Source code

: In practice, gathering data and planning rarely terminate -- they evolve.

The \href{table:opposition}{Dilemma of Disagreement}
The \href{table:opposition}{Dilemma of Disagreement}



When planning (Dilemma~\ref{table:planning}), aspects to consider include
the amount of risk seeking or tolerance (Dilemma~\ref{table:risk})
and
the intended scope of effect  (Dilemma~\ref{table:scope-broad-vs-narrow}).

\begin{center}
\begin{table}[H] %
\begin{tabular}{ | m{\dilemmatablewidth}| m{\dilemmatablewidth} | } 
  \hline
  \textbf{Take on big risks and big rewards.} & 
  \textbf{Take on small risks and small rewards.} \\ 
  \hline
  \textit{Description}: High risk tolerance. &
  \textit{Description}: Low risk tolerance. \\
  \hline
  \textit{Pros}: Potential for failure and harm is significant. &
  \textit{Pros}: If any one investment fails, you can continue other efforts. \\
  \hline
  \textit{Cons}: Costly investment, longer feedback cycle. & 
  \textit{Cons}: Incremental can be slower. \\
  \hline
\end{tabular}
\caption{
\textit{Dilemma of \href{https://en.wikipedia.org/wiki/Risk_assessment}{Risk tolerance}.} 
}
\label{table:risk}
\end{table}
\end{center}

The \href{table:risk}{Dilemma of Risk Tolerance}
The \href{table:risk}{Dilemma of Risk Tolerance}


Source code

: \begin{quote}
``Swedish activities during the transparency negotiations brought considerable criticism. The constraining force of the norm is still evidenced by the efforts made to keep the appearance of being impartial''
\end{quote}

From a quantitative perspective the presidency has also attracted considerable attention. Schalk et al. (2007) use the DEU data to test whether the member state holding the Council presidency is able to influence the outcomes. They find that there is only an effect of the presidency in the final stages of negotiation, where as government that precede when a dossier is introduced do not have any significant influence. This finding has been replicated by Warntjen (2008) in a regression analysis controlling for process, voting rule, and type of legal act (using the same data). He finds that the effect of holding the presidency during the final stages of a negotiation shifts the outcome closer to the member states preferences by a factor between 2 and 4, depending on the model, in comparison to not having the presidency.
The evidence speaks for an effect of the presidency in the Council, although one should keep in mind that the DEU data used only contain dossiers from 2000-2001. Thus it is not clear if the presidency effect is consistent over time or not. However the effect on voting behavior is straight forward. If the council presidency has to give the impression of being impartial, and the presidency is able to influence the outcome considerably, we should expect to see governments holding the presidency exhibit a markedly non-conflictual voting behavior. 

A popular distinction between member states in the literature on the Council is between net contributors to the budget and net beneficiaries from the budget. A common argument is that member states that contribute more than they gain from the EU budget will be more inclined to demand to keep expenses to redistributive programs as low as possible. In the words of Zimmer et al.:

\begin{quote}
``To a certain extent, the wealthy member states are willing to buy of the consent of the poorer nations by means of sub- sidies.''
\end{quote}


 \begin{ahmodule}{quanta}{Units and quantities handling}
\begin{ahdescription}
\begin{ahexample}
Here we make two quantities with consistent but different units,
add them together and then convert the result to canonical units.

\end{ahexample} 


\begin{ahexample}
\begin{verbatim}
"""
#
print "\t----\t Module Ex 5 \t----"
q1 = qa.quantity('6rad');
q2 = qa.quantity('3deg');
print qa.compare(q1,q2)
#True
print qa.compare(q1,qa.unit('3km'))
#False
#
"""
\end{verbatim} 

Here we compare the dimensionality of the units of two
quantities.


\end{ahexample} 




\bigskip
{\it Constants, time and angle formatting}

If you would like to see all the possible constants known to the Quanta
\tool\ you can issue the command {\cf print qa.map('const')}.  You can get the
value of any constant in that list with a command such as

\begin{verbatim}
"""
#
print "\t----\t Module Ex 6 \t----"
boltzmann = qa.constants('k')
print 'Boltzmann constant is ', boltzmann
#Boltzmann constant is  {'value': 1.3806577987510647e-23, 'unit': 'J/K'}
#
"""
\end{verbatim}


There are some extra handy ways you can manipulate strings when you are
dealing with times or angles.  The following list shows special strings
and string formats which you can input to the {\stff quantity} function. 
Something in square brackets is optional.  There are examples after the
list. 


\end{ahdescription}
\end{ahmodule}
• • • • • • •
In full and verbatim, transcribe the data.

## [Task output]
Source code

: In practice, gathering data and planning rarely terminate -- they evolve.

The \href{table:opposition}{Dilemma of Disagreement}
The \href{table:opposition}{Dilemma of Disagreement}



When planning (Dilemma~\ref{table:planning}), aspects to consider include
the amount of risk seeking or tolerance (Dilemma~\ref{table:risk})
and
the intended scope of effect  (Dilemma~\ref{table:scope-broad-vs-narrow}).

\begin{center}
\begin{table}[H] %
\begin{tabular}{ | m{\dilemmatablewidth}| m{\dilemmatablewidth} | } 
  \hline
  \textbf{Take on big risks and big rewards.} & 
  \textbf{Take on small risks and small rewards.} \\ 
  \hline
  \textit{Description}: High risk tolerance. &
  \textit{Description}: Low risk tolerance. \\
  \hline
  \textit{Pros}: Potential for failure and harm is significant. &
  \textit{Pros}: If any one investment fails, you can continue other efforts. \\
  \hline
  \textit{Cons}: Costly investment, longer feedback cycle. & 
  \textit{Cons}: Incremental can be slower. \\
  \hline
\end{tabular}
\caption{
\textit{Dilemma of \href{https://en.wikipedia.org/wiki/Risk_assessment}{Risk tolerance}.} 
}
\label{table:risk}
\end{table}
\end{center}

The \href{table:risk}{Dilemma of Risk Tolerance}
The \href{table:risk}{Dilemma of Risk Tolerance}


Source code

: \begin{quote}
``Swedish activities during the transparency negotiations brought considerable criticism. The constraining force of the norm is still evidenced by the efforts made to keep the appearance of being impartial''
\end{quote}

From a quantitative perspective the presidency has also attracted considerable attention. Schalk et al. (2007) use the DEU data to test whether the member state holding the Council presidency is able to influence the outcomes. They find that there is only an effect of the presidency in the final stages of negotiation, where as government that precede when a dossier is introduced do not have any significant influence. This finding has been replicated by Warntjen (2008) in a regression analysis controlling for process, voting rule, and type of legal act (using the same data). He finds that the effect of holding the presidency during the final stages of a negotiation shifts the outcome closer to the member states preferences by a factor between 2 and 4, depending on the model, in comparison to not having the presidency.
The evidence speaks for an effect of the presidency in the Council, although one should keep in mind that the DEU data used only contain dossiers from 2000-2001. Thus it is not clear if the presidency effect is consistent over time or not. However the effect on voting behavior is straight forward. If the council presidency has to give the impression of being impartial, and the presidency is able to influence the outcome considerably, we should expect to see governments holding the presidency exhibit a markedly non-conflictual voting behavior. 

A popular distinction between member states in the literature on the Council is between net contributors to the budget and net beneficiaries from the budget. A common argument is that member states that contribute more than they gain from the EU budget will be more inclined to demand to keep expenses to redistributive programs as low as possible. In the words of Zimmer et al.:

\begin{quote}
``To a certain extent, the wealthy member states are willing to buy of the consent of the poorer nations by means of sub- sidies.''
\end{quote}


 \begin{ahmodule}{quanta}{Units and quantities handling}
\begin{ahdescription}
\begin{ahexample}
Here we make two quantities with consistent but different units,
add them together and then convert the result to canonical units.

\end{ahexample} 


\begin{ahexample}
\begin{verbatim}
"""
#
print "\t----\t Module Ex 5 \t----"
q1 = qa.quantity('6rad');
q2 = qa.quantity('3deg');
print qa.compare(q1,q2)
#True
print qa.compare(q1,qa.unit('3km'))
#False
#
"""
\end{verbatim} 

Here we compare the dimensionality of the units of two
quantities.


\end{ahexample} 




\bigskip
{\it Constants, time and angle formatting}

If you would like to see all the possible constants known to the Quanta
\tool\ you can issue the command {\cf print qa.map('const')}.  You can get the
value of any constant in that list with a command such as

\begin{verbatim}
"""
#
print "\t----\t Module Ex 6 \t----"
boltzmann = qa.constants('k')
print 'Boltzmann constant is ', boltzmann
#Boltzmann constant is  {'value': 1.3806577987510647e-23, 'unit': 'J/K'}
#
"""
\end{verbatim}


There are some extra handy ways you can manipulate strings when you are
dealing with times or angles.  The following list shows special strings
and string formats which you can input to the {\stff quantity} function. 
Something in square brackets is optional.  There are examples after the
list. 


\end{ahdescription}
\end{ahmodule}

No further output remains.